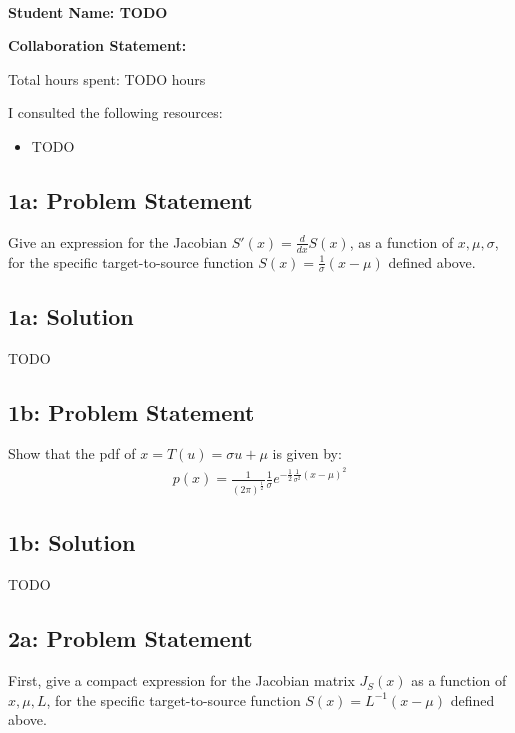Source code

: \documentclass[10pt]{article}
\newcommand{\officialdirections}[1]{{\color{blue} #1}}
\begin{document}
~~\\ %
\Large{\bf Student Name: TODO}

\Large{\bf Collaboration Statement:}

Total hours spent: TODO hours

I consulted the following resources:
\begin{itemize}
\item TODO
\end{itemize}

\tableofcontents

\newpage
\officialdirections{
\subsection*{1a: Problem Statement}
Give an expression for the Jacobian $S'(x) = \frac{d}{dx} S(x)$, as a function of $x, \mu, \sigma$, for the specific target-to-source function $S(x) = \frac{1}{\sigma}(x - \mu)$ defined above.
}

\subsection{1a: Solution}

TODO

\newpage
\officialdirections{
\subsection*{1b: Problem Statement}
Show that the pdf of $x = T(u) = \sigma u + \mu$ is given by:
\begin{align}
p(x) = \frac{1}{(2\pi)^{\frac{1}{2}}} \frac{1}{\sigma} e^{-\frac{1}{2} \frac{1}{\sigma^2} (x-\mu)^2}
\end{align}
}


\subsection{1b: Solution}

TODO



\newpage
\officialdirections{
\subsection*{2a: Problem Statement}
 First, give a compact expression for the Jacobian matrix $J_S(x)$ as a function of $x, \mu, L$, for the specific target-to-source function $S(x) = L^{-1} (x - \mu)$ defined above.
}
\end{document}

## WORK INSTRUCTION
A verbatim copy of every record is required, with all pictures excluded.

## YOUR RESPONSE
Source code

: \documentclass[10pt]{article}
\newcommand{\officialdirections}[1]{{\color{blue} #1}}
\begin{document}
~~\\ %
\Large{\bf Student Name: TODO}

\Large{\bf Collaboration Statement:}

Total hours spent: TODO hours

I consulted the following resources:
\begin{itemize}
\item TODO
\end{itemize}

\tableofcontents

\newpage
\officialdirections{
\subsection*{1a: Problem Statement}
Give an expression for the Jacobian $S'(x) = \frac{d}{dx} S(x)$, as a function of $x, \mu, \sigma$, for the specific target-to-source function $S(x) = \frac{1}{\sigma}(x - \mu)$ defined above.
}

\subsection{1a: Solution}

TODO

\newpage
\officialdirections{
\subsection*{1b: Problem Statement}
Show that the pdf of $x = T(u) = \sigma u + \mu$ is given by:
\begin{align}
p(x) = \frac{1}{(2\pi)^{\frac{1}{2}}} \frac{1}{\sigma} e^{-\frac{1}{2} \frac{1}{\sigma^2} (x-\mu)^2}
\end{align}
}


\subsection{1b: Solution}

TODO



\newpage
\officialdirections{
\subsection*{2a: Problem Statement}
 First, give a compact expression for the Jacobian matrix $J_S(x)$ as a function of $x, \mu, L$, for the specific target-to-source function $S(x) = L^{-1} (x - \mu)$ defined above.
}
\end{document}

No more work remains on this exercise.